Saved entries
=-=-=-=-=
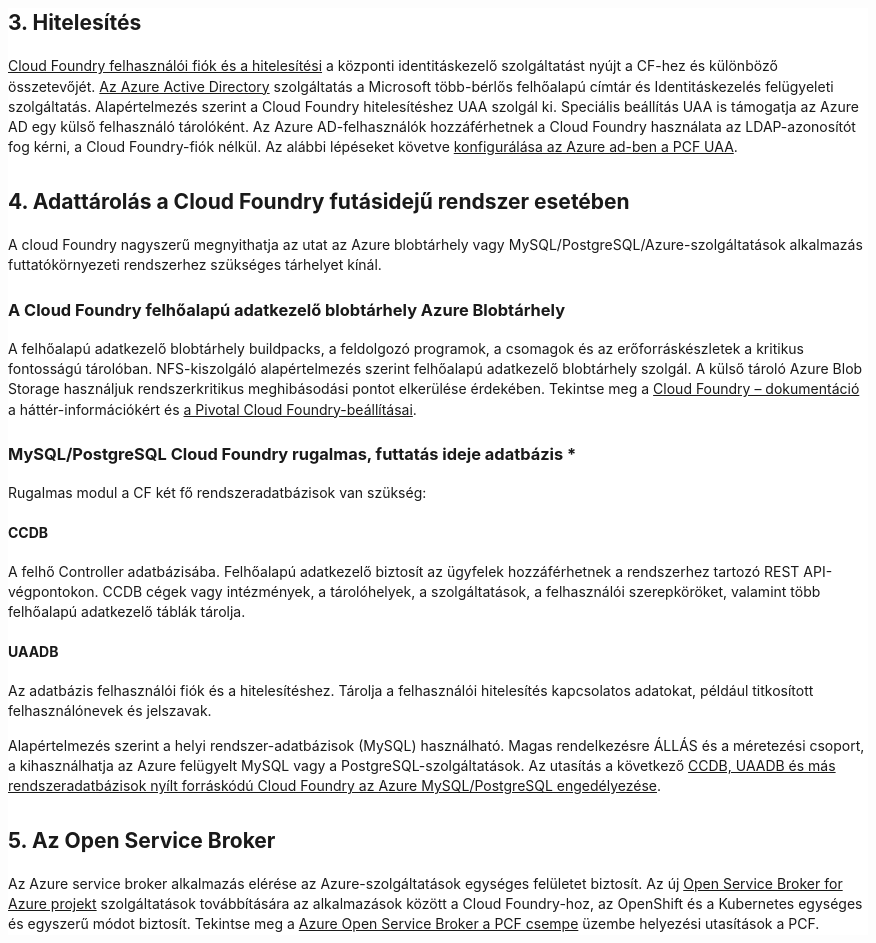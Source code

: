 ## <a name="3-authentication"></a>3. Hitelesítés 
[Cloud Foundry felhasználói fiók és a hitelesítési](https://docs.cloudfoundry.org/concepts/architecture/uaa.html) a központi identitáskezelő szolgáltatást nyújt a CF-hez és különböző összetevőjét. [Az Azure Active Directory](https://docs.microsoft.com/azure/active-directory/active-directory-whatis) szolgáltatás a Microsoft több-bérlős felhőalapú címtár és Identitáskezelés felügyeleti szolgáltatás. Alapértelmezés szerint a Cloud Foundry hitelesítéshez UAA szolgál ki. Speciális beállítás UAA is támogatja az Azure AD egy külső felhasználó tárolóként. Az Azure AD-felhasználók hozzáférhetnek a Cloud Foundry használata az LDAP-azonosítót fog kérni, a Cloud Foundry-fiók nélkül. Az alábbi lépéseket követve [konfigurálása az Azure ad-ben a PCF UAA](http://docs.pivotal.io/p-identity/1-6/azure/index.html).

## <a name="4-data-storage-for-cloud-foundry-runtime-system"></a>4. Adattárolás a Cloud Foundry futásidejű rendszer esetében
A cloud Foundry nagyszerű megnyithatja az utat az Azure blobtárhely vagy MySQL/PostgreSQL/Azure-szolgáltatások alkalmazás futtatókörnyezeti rendszerhez szükséges tárhelyet kínál.
### <a name="azure-blobstore-for-cloud-foundry-cloud-controller-blobstore"></a>A Cloud Foundry felhőalapú adatkezelő blobtárhely Azure Blobtárhely
A felhőalapú adatkezelő blobtárhely buildpacks, a feldolgozó programok, a csomagok és az erőforráskészletek a kritikus fontosságú tárolóban. NFS-kiszolgáló alapértelmezés szerint felhőalapú adatkezelő blobtárhely szolgál. A külső tároló Azure Blob Storage használjuk rendszerkritikus meghibásodási pontot elkerülése érdekében. Tekintse meg a [Cloud Foundry – dokumentáció](https://docs.cloudfoundry.org/deploying/common/cc-blobstore-config.html) a háttér-információkért és [a Pivotal Cloud Foundry-beállításai](https://docs.pivotal.io/pivotalcf/2-0/customizing/azure.html).

### <a name="mysqlpostgresql-as-cloud-foundry-elastic-run-time-database-"></a>MySQL/PostgreSQL Cloud Foundry rugalmas, futtatás ideje adatbázis *
Rugalmas modul a CF két fő rendszeradatbázisok van szükség:
#### <a name="ccdb"></a>CCDB 
A felhő Controller adatbázisába.  Felhőalapú adatkezelő biztosít az ügyfelek hozzáférhetnek a rendszerhez tartozó REST API-végpontokon. CCDB cégek vagy intézmények, a tárolóhelyek, a szolgáltatások, a felhasználói szerepköröket, valamint több felhőalapú adatkezelő táblák tárolja.
#### <a name="uaadb"></a>UAADB 
Az adatbázis felhasználói fiók és a hitelesítéshez. Tárolja a felhasználói hitelesítés kapcsolatos adatokat, például titkosított felhasználónevek és jelszavak.

Alapértelmezés szerint a helyi rendszer-adatbázisok (MySQL) használható. Magas rendelkezésre ÁLLÁS és a méretezési csoport, a kihasználhatja az Azure felügyelt MySQL vagy a PostgreSQL-szolgáltatások. Az utasítás a következő [CCDB, UAADB és más rendszeradatbázisok nyílt forráskódú Cloud Foundry az Azure MySQL/PostgreSQL engedélyezése](https://github.com/cloudfoundry-incubator/bosh-azure-cpi-release/tree/master/docs/advanced/configure-cf-external-databases-using-azure-mysql-postgres-service).

## <a name="5-open-service-broker"></a>5. Az Open Service Broker
Az Azure service broker alkalmazás elérése az Azure-szolgáltatások egységes felületet biztosít. Az új [Open Service Broker for Azure projekt](https://github.com/Azure/open-service-broker-azure) szolgáltatások továbbítására az alkalmazások között a Cloud Foundry-hoz, az OpenShift és a Kubernetes egységes és egyszerű módot biztosít. Tekintse meg a [Azure Open Service Broker a PCF csempe](https://network.pivotal.io/products/azure-open-service-broker-pcf/) üzembe helyezési utasítások a PCF.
=-=-=-=-=
__TRY IT__
Above are the records. Print exactly, and only, the lines from the line with "Rugalmas modul a" to the line with "Az Open Service Broker", both inclusive.

__RESULT BELOW__
Rugalmas modul a CF két fő rendszeradatbázisok van szükség:
#### <a name="ccdb"></a>CCDB 
A felhő Controller adatbázisába.  Felhőalapú adatkezelő biztosít az ügyfelek hozzáférhetnek a rendszerhez tartozó REST API-végpontokon. CCDB cégek vagy intézmények, a tárolóhelyek, a szolgáltatások, a felhasználói szerepköröket, valamint több felhőalapú adatkezelő táblák tárolja.
#### <a name="uaadb"></a>UAADB 
Az adatbázis felhasználói fiók és a hitelesítéshez. Tárolja a felhasználói hitelesítés kapcsolatos adatokat, például titkosított felhasználónevek és jelszavak.

Alapértelmezés szerint a helyi rendszer-adatbázisok (MySQL) használható. Magas rendelkezésre ÁLLÁS és a méretezési csoport, a kihasználhatja az Azure felügyelt MySQL vagy a PostgreSQL-szolgáltatások. Az utasítás a következő [CCDB, UAADB és más rendszeradatbázisok nyílt forráskódú Cloud Foundry az Azure MySQL/PostgreSQL engedélyezése](https://github.com/cloudfoundry-incubator/bosh-azure-cpi-release/tree/master/docs/advanced/configure-cf-external-databases-using-azure-mysql-postgres-service).

## <a name="5-open-service-broker"></a>5. Az Open Service Broker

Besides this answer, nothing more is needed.